Manufacturing production climbed to 58.1 in February, up from 56.8 in January and outpacing the series’ average. Domestic demand drove new orders to 56.4, slightly slower growth than January’s 57.4 reading, while the employment index totaled 54.1, down from 55.6 the prior month, as companies continued to add new staff to meet rising output requirements, but at a more sluggish pace.
Meanwhile, export orders dropped to 48.7 this month, down from 51.5 in January and indicating the first contraction in four months, though the rate of decline was “only modest.”
“While the survey therefore paints an encouraging picture of the manufacturing sector, helping to drive a return to growth for the economy as a whole in the first quarter of this year, firms still need to see greater confidence in the longer-term economic outlook for employment numbers to pick up again,” Williamson added.
Metalforming Industry to See Stronger Business Activity
Metalforming companies are expecting a rise in economic activity over the next three months, although the industry has seen a slight increase in worker layoffs recently.
The latest business conditions report from the Precision Metalforming Association reveals that 37 percent of metalforming firms predict business will improve in the short-term, up from 32 percent in January. Fifty-five percent of metalforming companies expect activity to remain unchanged, compared to 50 percent in January, while 8 percent predict activity will drop, compared to 18 percent last month. The gain is reflected in a rapid rise in shipping levels, which rose from 21 percent in January to 44 percent in February.
Half the respondents predict an increase in orders, up from 44 percent in January. Thirty-nine percent anticipate no change, and 11 percent expect a decrease in orders.
Despite the positive signs, industry layoffs have increased. While 15 percent of metalforming companies reported that a portion of their workforce was moved to shorter hours or laid off in January, the number rose to 19 percent in February, up considerably from the 7 percent rate a year ago.
“Growth is expected to be modest but should continue throughout the spring unless a lack of leadership in Washington, D.C., leads to an economic shock resulting from sequestration or other issues,” PMA President William E. Gaskin said.
Jobless Claims Surge
New initial jobless claims rose sharply in the latest week reported, returning to levels seen prior to the holiday season and indicating mounting weakness in the national job market. According to the U.S. Department of Labor, unemployment claims for the week ending February 16 increased by 20,000, to a total of 362,000.

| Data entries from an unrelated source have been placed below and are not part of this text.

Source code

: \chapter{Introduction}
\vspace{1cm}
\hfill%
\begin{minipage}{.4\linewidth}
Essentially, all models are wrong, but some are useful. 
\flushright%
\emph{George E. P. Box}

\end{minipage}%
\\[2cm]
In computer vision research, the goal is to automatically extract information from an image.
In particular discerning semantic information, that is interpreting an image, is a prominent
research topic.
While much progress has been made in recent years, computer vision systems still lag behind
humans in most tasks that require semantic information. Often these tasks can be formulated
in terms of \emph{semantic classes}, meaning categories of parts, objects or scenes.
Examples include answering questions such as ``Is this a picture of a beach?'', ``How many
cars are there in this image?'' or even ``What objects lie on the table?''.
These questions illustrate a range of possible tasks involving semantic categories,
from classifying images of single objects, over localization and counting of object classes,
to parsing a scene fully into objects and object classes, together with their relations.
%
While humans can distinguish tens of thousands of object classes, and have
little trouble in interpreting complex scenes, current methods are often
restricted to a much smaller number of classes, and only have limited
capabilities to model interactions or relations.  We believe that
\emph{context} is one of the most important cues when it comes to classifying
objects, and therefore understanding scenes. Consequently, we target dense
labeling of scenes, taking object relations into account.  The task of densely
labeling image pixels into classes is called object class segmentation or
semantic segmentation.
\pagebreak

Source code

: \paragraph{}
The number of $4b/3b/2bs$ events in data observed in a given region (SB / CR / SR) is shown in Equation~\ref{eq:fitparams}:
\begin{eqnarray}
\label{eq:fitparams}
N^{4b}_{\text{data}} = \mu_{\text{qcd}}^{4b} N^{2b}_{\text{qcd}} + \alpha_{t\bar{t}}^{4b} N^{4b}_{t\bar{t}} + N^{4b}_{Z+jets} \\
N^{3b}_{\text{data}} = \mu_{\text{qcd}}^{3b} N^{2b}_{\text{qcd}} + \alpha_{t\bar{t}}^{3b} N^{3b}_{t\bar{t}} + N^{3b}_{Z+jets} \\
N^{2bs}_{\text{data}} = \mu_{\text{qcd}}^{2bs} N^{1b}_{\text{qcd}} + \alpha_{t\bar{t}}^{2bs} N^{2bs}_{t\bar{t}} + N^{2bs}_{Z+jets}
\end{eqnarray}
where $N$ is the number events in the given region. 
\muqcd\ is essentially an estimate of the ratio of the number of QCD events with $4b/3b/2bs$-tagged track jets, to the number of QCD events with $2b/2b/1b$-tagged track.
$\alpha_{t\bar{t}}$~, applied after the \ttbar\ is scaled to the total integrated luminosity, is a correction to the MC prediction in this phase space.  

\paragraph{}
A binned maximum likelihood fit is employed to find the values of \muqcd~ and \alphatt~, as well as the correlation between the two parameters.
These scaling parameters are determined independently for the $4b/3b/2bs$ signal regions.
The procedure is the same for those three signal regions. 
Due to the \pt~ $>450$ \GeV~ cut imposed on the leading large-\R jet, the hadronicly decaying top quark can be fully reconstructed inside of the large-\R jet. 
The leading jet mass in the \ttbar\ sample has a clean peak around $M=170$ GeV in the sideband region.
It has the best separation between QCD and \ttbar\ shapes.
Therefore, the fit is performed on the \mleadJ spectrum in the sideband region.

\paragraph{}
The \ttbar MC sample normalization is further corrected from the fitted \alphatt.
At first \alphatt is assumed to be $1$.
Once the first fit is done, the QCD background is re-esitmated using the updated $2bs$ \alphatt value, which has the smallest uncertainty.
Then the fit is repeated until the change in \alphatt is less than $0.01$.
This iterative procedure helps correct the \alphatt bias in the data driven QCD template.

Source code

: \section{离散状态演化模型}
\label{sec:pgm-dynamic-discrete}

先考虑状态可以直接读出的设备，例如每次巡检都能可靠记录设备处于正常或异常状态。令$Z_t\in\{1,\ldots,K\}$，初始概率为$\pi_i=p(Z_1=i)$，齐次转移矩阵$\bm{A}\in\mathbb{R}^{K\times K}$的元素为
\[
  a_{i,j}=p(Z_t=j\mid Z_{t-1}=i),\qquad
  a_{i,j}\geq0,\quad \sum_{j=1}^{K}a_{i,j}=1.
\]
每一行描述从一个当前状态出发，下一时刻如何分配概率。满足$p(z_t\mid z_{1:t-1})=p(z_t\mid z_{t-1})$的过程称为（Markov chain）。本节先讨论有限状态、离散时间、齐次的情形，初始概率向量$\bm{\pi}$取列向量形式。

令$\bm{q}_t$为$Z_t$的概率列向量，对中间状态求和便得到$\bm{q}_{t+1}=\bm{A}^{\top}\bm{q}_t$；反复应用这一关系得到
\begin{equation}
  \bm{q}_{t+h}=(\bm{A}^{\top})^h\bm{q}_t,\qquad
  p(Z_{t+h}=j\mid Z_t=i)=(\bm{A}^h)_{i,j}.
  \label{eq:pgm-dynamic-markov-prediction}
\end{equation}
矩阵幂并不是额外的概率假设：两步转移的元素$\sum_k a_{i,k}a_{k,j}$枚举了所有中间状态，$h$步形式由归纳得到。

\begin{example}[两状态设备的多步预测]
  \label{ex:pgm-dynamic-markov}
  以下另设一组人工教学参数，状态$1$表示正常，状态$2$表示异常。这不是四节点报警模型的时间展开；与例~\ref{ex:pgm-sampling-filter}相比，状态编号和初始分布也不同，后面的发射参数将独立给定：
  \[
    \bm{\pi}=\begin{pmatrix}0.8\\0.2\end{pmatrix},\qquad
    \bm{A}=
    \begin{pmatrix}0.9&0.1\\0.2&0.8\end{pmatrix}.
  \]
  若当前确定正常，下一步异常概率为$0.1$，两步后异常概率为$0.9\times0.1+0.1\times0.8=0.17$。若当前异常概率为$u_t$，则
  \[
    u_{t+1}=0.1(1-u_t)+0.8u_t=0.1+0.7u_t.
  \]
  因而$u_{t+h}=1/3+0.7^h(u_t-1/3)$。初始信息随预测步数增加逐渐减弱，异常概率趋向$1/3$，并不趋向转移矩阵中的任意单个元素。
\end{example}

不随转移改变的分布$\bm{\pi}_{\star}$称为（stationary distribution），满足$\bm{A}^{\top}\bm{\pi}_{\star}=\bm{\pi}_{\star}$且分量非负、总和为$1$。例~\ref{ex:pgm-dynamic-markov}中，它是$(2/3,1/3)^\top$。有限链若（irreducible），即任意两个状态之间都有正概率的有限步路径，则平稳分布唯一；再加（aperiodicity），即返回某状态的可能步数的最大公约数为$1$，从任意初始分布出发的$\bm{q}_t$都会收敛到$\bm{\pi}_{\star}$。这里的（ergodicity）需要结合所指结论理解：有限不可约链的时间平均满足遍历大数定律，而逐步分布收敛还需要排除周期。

Meanwhile, the four-week moving average, which smoothes out volatility and provides a clearer long-term picture of labor market conditions, rose by 8,000 to 360,750. Claims may have been disproportionately lower in recent weeks due to snowstorms and other inclement weather.
“Overall, average claims are down from where they were a year ago, but the improvement has been very gradual. They’ve largely been hovering in the 350,000 to 400,000 range – a level that seems to be consistent with the U.S. economy, which has added about 180,000 jobs each month,” CNN Money reports. “But that’s barely enough to keep up with population growth and not enough to make significant improvement in reducing the unemployment rate.”